Logic is an important subject for electrical engineers, because semiconductor components can be used to implement any logic function, and logic functions can do useful things like system control, data storage, signal processing, and just about any type of math. So, in this section we are going to cover logic functions, logic components, logical numbering systems, logical math, and how to convert your logic into a circuit.

## Logic States

#### There are two logic states: TRUE and FALSE.

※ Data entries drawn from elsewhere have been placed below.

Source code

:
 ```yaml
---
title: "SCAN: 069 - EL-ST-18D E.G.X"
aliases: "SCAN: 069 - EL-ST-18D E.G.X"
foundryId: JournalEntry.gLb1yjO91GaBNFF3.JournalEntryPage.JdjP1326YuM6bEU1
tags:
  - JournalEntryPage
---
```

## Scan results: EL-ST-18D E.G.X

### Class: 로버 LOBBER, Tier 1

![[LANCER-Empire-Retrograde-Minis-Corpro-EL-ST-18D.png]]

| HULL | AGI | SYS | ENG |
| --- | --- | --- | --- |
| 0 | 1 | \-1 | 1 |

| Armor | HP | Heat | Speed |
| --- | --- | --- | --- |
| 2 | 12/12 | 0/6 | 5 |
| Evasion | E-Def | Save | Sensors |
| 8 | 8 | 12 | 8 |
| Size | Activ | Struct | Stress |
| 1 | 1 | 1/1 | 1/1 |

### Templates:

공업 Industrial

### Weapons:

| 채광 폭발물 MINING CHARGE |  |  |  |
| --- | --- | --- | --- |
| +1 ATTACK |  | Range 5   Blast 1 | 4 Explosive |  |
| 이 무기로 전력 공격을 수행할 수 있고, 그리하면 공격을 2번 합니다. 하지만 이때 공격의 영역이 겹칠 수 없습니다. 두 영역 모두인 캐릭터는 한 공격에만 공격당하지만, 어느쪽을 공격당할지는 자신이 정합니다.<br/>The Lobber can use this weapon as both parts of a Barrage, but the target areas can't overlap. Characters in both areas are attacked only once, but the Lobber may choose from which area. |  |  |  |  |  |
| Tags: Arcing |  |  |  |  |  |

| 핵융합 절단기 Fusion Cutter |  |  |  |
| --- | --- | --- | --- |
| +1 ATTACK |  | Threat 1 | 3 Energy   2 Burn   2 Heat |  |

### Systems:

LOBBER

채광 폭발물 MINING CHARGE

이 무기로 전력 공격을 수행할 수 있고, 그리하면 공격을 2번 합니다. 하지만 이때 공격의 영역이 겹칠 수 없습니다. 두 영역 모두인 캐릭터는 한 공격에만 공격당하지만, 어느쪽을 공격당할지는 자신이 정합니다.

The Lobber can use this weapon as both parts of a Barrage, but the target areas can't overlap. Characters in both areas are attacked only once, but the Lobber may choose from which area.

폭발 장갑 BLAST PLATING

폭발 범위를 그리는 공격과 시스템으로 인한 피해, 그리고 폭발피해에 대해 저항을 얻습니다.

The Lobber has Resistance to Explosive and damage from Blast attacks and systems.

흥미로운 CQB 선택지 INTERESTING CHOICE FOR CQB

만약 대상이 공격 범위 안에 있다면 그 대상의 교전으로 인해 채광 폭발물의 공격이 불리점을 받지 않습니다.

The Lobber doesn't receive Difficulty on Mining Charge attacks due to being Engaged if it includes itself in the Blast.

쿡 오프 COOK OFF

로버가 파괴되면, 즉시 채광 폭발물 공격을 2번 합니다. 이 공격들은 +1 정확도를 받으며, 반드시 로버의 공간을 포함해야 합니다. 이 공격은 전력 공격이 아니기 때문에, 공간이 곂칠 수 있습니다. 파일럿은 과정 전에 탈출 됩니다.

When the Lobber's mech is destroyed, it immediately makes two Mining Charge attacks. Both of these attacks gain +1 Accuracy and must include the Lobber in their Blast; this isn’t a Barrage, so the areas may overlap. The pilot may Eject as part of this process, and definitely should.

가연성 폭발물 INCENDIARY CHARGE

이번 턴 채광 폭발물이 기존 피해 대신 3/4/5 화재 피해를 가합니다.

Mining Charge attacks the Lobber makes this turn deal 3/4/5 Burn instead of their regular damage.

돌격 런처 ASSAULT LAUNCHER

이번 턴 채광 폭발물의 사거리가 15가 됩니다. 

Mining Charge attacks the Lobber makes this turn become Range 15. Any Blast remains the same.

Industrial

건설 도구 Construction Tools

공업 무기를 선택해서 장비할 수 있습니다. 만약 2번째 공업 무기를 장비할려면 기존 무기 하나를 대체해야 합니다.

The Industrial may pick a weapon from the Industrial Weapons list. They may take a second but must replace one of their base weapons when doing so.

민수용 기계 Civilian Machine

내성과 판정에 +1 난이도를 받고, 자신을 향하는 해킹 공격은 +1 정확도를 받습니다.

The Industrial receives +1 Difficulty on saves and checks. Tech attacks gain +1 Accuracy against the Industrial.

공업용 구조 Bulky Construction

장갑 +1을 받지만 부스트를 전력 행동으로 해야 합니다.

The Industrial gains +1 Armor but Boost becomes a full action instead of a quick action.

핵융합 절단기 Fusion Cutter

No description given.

In the realm of pure logic, there is nothing in between true and false. Mathematically, these two states can be represented by numbers, and by convention we assign TRUE = 1, and FALSE = 0.

#### 1 = TRUE, 0 = FALSE

Logic states can also be represented by a digital signal. Digital signals have two valid states: high voltage, and low voltage. (Current can also be used as a digital signal, but using voltage is much more common.) You might jump to the conclusion that convention assigns high voltage = TRUE and low voltage = FALSE, but this is incorrect. Each state of the signal can mean either logic state, but which state that is must be defined for each signal. An ACTIVE-HIGH signal is defined to have high voltage = TRUE and low voltage = FALSE. An ACTIVE-LOW signal is defined to have low voltage = TRUE, and high voltage = FALSE.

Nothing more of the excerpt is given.